At defendant’s trial, one of the officers testified about defendant’s exclamation. Burton’s written statement was also [311]*311admitted into evidence as an adoptive admission by defendant. Burton, who was indicted for acting in concert with defendant in the burglary and who had already pleaded guilty, was called as a prosecution witness. When he began to testify that he alone had committed the crime, the prosecution was permitted to treat him as a hostile witness and to use his written statement for impeachment. Over defense counsel’s objection, the court also concluded that the prosecution had a good-faith basis for calling Burton as a witness.

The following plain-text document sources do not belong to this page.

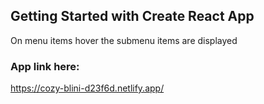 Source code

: ## Getting Started with Create React App

On menu items hover the submenu items are displayed

### App link here:

https://cozy-blini-d23f6d.netlify.app/

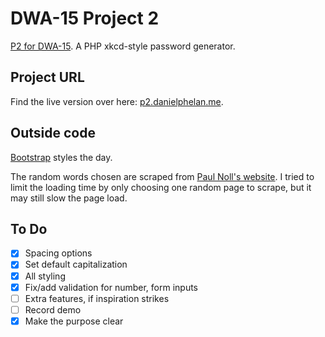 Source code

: # DWA-15 Project 2

[P2 for DWA-15](http://dwa15.com/Projects/P2). A PHP xkcd-style password generator.

## Project URL

Find the live version over here: [p2.danielphelan.me](http://p2.danielphelan.me).

## Outside code

[Bootstrap](https://getbootstrap.com/) styles the day.

The random words chosen are scraped from [Paul Noll's website](http://www.paulnoll.com/Books/Clear-English/). I tried to limit the loading time by only choosing one random page to scrape, but it may still slow the page load.

## To Do

- [x] Spacing options
- [x] Set default capitalization
- [x] All styling
- [x] Fix/add validation for number, form inputs
- [ ] Extra features, if inspiration strikes
- [ ] Record demo
- [x] Make the purpose clear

Following summations, the court instructed the jury that before it could consider defendant’s utterance as an adoption of Burton’s written statement, it had to find that defendant in fact made the response. The jury was further instructed that it had to satisfy itself beyond a reasonable doubt that defendant, by making the response, adopted Burton’s statement as his own — the document he held in his hand at the very time he made his response. The court concluded these instructions by stating that, only after these two criteria were met, could the jury consider and weigh defendant’s utterance as an adoptive admission of Burton’s statement. The jury convicted defendant of burglary in the third degree and he was sentenced by the court as a second felony offender.
The Appellate Division, with one Justice dissenting, affirmed. The court concluded that the trial court did not err in admitting Burton’s confession into evidence during the People’s casein-chief. The Appellate Division reasoned that County Court (in determining whether an appropriate foundation had been established) and the jury (in determining whether defendant adopted Burton’s statement) were entitled to draw reasonable inferences from the direct evidence presented, including that the brothers had discussed the statement, and that defendant had read it and adopted it as his own. The dissenting Justice granted leave to appeal to this Court. We are persuaded that the rulings at both lower courts are correct.

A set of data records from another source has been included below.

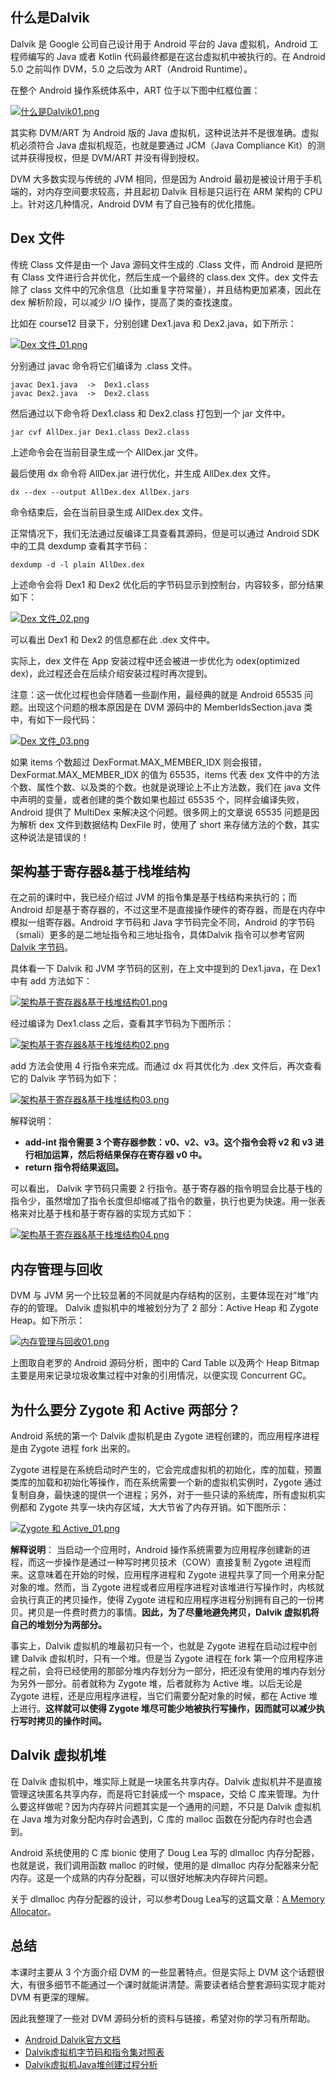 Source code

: ## 什么是Dalvik

Dalvik 是 Google 公司自己设计用于 Android 平台的 Java 虚拟机，Android 工程师编写的 Java 或者 Kotlin 代码最终都是在这台虚拟机中被执行的。在 Android 5.0 之前叫作 DVM，5.0 之后改为 ART（Android Runtime）。

在整个 Android 操作系统体系中，ART 位于以下图中红框位置：

[![什么是Dalvik01.png](https://z3.ax1x.com/2021/08/07/fKK3Sf.png)](https://imgtu.com/i/fKK3Sf)

其实称 DVM/ART 为 Android 版的 Java 虚拟机，这种说法并不是很准确。虚拟机必须符合 Java 虚拟机规范，也就是要通过 JCM（Java Compliance Kit）的测试并获得授权，但是 DVM/ART 并没有得到授权。

DVM 大多数实现与传统的 JVM 相同，但是因为 Android 最初是被设计用于手机端的，对内存空间要求较高，并且起初 Dalvik 目标是只运行在 ARM 架构的 CPU 上。针对这几种情况，Android DVM 有了自己独有的优化措施。

## Dex 文件

传统 Class 文件是由一个 Java 源码文件生成的 .Class 文件，而 Android 是把所有 Class 文件进行合并优化，然后生成一个最终的 class.dex 文件。dex 文件去除了 class 文件中的冗余信息（比如重复字符常量），并且结构更加紧凑，因此在 dex 解析阶段，可以减少 I/O 操作，提高了类的查找速度。

比如在 course12 目录下，分别创建 Dex1.java 和 Dex2.java，如下所示：

[![Dex 文件_01.png](https://z3.ax1x.com/2021/08/07/fKK279.png)](https://imgtu.com/i/fKK279)

分别通过 javac 命令将它们编译为 .class 文件。

	javac Dex1.java  ->  Dex1.class
	javac Dex2.java  ->  Dex2.class

然后通过以下命令将 Dex1.class 和 Dex2.class 打包到一个 jar 文件中。

	jar cvf AllDex.jar Dex1.class Dex2.class

上述命令会在当前目录生成一个 AllDex.jar 文件。

最后使用 dx 命令将 AllDex.jar 进行优化，并生成 AllDex.dex 文件。

	dx --dex --output AllDex.dex AllDex.jars

命令结束后，会在当前目录生成 AllDex.dex 文件。

正常情况下，我们无法通过反编译工具查看其源码，但是可以通过 Android SDK 中的工具 dexdump 查看其字节码：

	dexdump -d -l plain AllDex.dex

上述命令会将 Dex1 和 Dex2 优化后的字节码显示到控制台，内容较多，部分结果如下：

[![Dex 文件_02.png](https://z3.ax1x.com/2021/08/07/fKKz1f.png)](https://imgtu.com/i/fKKz1f)

可以看出 Dex1 和 Dex2 的信息都在此 .dex 文件中。

实际上，dex 文件在 App 安装过程中还会被进一步优化为 odex(optimized dex)，此过程还会在后续介绍安装过程时再次提到。

注意：这一优化过程也会伴随着一些副作用，最经典的就是 Android 65535 问题。出现这个问题的根本原因是在 DVM 源码中的 MemberIdsSection.java 类中，有如下一段代码：

[![Dex 文件_03.png](https://z3.ax1x.com/2021/08/07/fKMPBQ.png)](https://imgtu.com/i/fKMPBQ)

如果 items 个数超过 DexFormat.MAX_MEMBER_IDX 则会报错，DexFormat.MAX_MEMBER_IDX 的值为 65535，items 代表 dex 文件中的方法个数、属性个数、以及类的个数。也就是说理论上不止方法数，我们在 java 文件中声明的变量，或者创建的类个数如果也超过 65535 个，同样会编译失败，Android 提供了 MultiDex 来解决这个问题。很多网上的文章说 65535 问题是因为解析 dex 文件到数据结构 DexFile 时，使用了 short 来存储方法的个数，其实这种说法是错误的！

## 架构基于寄存器&基于栈堆结构

在之前的课时中，我已经介绍过 JVM 的指令集是基于栈结构来执行的；而 Android 却是基于寄存器的，不过这里不是直接操作硬件的寄存器，而是在内存中模拟一组寄存器。Android 字节码和 Java 字节码完全不同，Android 的字节码（smali）更多的是二地址指令和三地址指令，具体Dalvik 指令可以参考官网 [Dalvik 字节码](https://source.android.google.cn/devices/tech/dalvik/dalvik-bytecode?hl=zh-cn)。

具体看一下 Dalvik 和 JVM 字节码的区别，在上文中提到的 Dex1.java，在 Dex1 中有 add 方法如下：

[![架构基于寄存器&基于栈堆结构01.png](https://z3.ax1x.com/2021/08/07/fKQVVH.png)](https://imgtu.com/i/fKQVVH)

经过编译为 Dex1.class 之后，查看其字节码为下图所示：

[![架构基于寄存器&基于栈堆结构02.png](https://z3.ax1x.com/2021/08/07/fKQ3qg.png)](https://imgtu.com/i/fKQ3qg)

add 方法会使用 4 行指令来完成。而通过 dx 将其优化为 .dex 文件后，再次查看它的 Dalvik 字节码为如下：

[![架构基于寄存器&基于栈堆结构03.png](https://z3.ax1x.com/2021/08/07/fKQNin.png)](https://imgtu.com/i/fKQNin)

解释说明：

+ **add-int 指令需要 3 个寄存器参数：v0、v2、v3。这个指令会将 v2 和 v3 进行相加运算，然后将结果保存在寄存器 v0 中。**
+ **return 指令将结果返回。**

可以看出， Dalvik 字节码只需要 2 行指令。基于寄存器的指令明显会比基于栈的指令少，虽然增加了指令长度但却缩减了指令的数量，执行也更为快速。用一张表格来对比基于栈和基于寄存器的实现方式如下：

[![架构基于寄存器&基于栈堆结构04.png](https://z3.ax1x.com/2021/08/07/fKQRRx.png)](https://imgtu.com/i/fKQRRx)

## 内存管理与回收

DVM 与 JVM 另一个比较显著的不同就是内存结构的区别，主要体现在对”堆”内存的的管理。
Dalvik 虚拟机中的堆被划分为了 2 部分：Active Heap 和 Zygote Heap。如下所示：

[![内存管理与回收01.png](https://z3.ax1x.com/2021/08/07/fKls6f.png)](https://imgtu.com/i/fKls6f)

上图取自老罗的 Android 源码分析，图中的 Card Table 以及两个 Heap Bitmap 主要是用来记录垃圾收集过程中对象的引用情况，以便实现 Concurrent GC。

## 为什么要分 Zygote 和 Active 两部分？

Android 系统的第一个 Dalvik 虚拟机是由 Zygote 进程创建的，而应用程序进程是由 Zygote 进程 fork 出来的。

Zygote 进程是在系统启动时产生的，它会完成虚拟机的初始化，库的加载，预置类库的加载和初始化等操作，而在系统需要一个新的虚拟机实例时，Zygote 通过复制自身，最快速的提供一个进程；另外，对于一些只读的系统库，所有虚拟机实例都和 Zygote 共享一块内存区域，大大节省了内存开销。如下图所示：

[![Zygote 和 Active_01.png](https://z3.ax1x.com/2021/08/07/fK1TPA.png)](https://imgtu.com/i/fK1TPA)

**解释说明**：
当启动一个应用时，Android 操作系统需要为应用程序创建新的进程，而这一步操作是通过一种写时拷贝技术（COW）直接复制 Zygote 进程而来。这意味着在开始的时候，应用程序进程和 Zygote 进程共享了同一个用来分配对象的堆。然而，当 Zygote 进程或者应用程序进程对该堆进行写操作时，内核就会执行真正的拷贝操作，使得 Zygote 进程和应用程序进程分别拥有自己的一份拷贝。拷贝是一件费时费力的事情。**因此，为了尽量地避免拷贝，Dalvik 虚拟机将自己的堆划分为两部分。**

事实上，Dalvik 虚拟机的堆最初只有一个，也就是 Zygote 进程在启动过程中创建 Dalvik 虚拟机时，只有一个堆。但是当 Zygote 进程在 fork 第一个应用程序进程之前，会将已经使用的那部分堆内存划分为一部分，把还没有使用的堆内存划分为另外一部分。前者就称为 Zygote 堆，后者就称为 Active 堆。以后无论是 Zygote 进程，还是应用程序进程，当它们需要分配对象的时候，都在 Active 堆上进行。**这样就可以使得 Zygote 堆尽可能少地被执行写操作，因而就可以减少执行写时拷贝的操作时间。**

## Dalvik 虚拟机堆

在 Dalvik 虚拟机中，堆实际上就是一块匿名共享内存。Dalvik 虚拟机并不是直接管理这块匿名共享内存，而是将它封装成一个 mspace，交给 C 库来管理。为什么要这样做呢？因为内存碎片问题其实是一个通用的问题，不只是 Dalvik 虚拟机在 Java 堆为对象分配内存时会遇到，C 库的 malloc 函数在分配内存时也会遇到。

Android 系统使用的 C 库 bionic 使用了 Doug Lea 写的 dlmalloc 内存分配器，也就是说，我们调用函数 malloc 的时候，使用的是 dlmalloc 内存分配器来分配内存。这是一个成熟的内存分配器，可以很好地解决内存碎片问题。

关于 dlmalloc 内存分配器的设计，可以参考Doug Lea写的这篇文章：[A Memory Allocator](http://gee.cs.oswego.edu/dl/html/malloc.html)。

## 总结

本课时主要从 3 个方面介绍 DVM 的一些显著特点。但是实际上 DVM 这个话题很大，有很多细节不能通过一个课时就能讲清楚。需要读者结合整套源码实现才能对 DVM 有更深的理解。

因此我整理了一些对 DVM 源码分析的资料与链接，希望对你的学习有所帮助。

+ [Android Dalvik官方文档](https://source.android.com/devices/tech/dalvik/dalvik-bytecode.html)
+ [Dalvik虚拟机字节码和指令集对照表](http://www.zhangchuany.com/dalvik/dalvik-bytecode-instructionset-comparedtab/)
+ [Dalvik虚拟机Java堆创建过程分析](https://blog.csdn.net/luoshengyang/article/details/41581063)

Generally, an adoptive admission is allowed when a party acknowledges and assents to something “already uttered by another person, which thus becomes effectively the party’s own admission” (4 Wigmore, Evidence § 1069, at 100 [Chadbourn rev] [emphasis in original]). This Court has cautioned that “[a]n individual’s reaction to a[n] * * * accusatory query is inadmissible as evidence of guilt, state of mind or as a demonstrative act unless at the threshold the People demonstrate that the person heard the assertion and comprehended its implications” (People v Lourido, 70 NY2d 428, 433 [emphasis [312]*312added]). Thus, manifestations made in response or reaction to an accusatory overture, which may be generally inadmissible, may be received into evidence, nevertheless, to establish “a relevant demonstrative response of the affected party” (id.).
The determination whether a threshold foundation has been established for the admissibility of the declaration or manifested act is made by the trial court, in light of “all the facts and circumstances surrounding the incident,” while the “value or effect of this evidence” is weighed by the jury (People v Ferrara, 199 NY 414, 430). That is a key differentiation and demarcation to bear in mind for application of pertinent principles to this case.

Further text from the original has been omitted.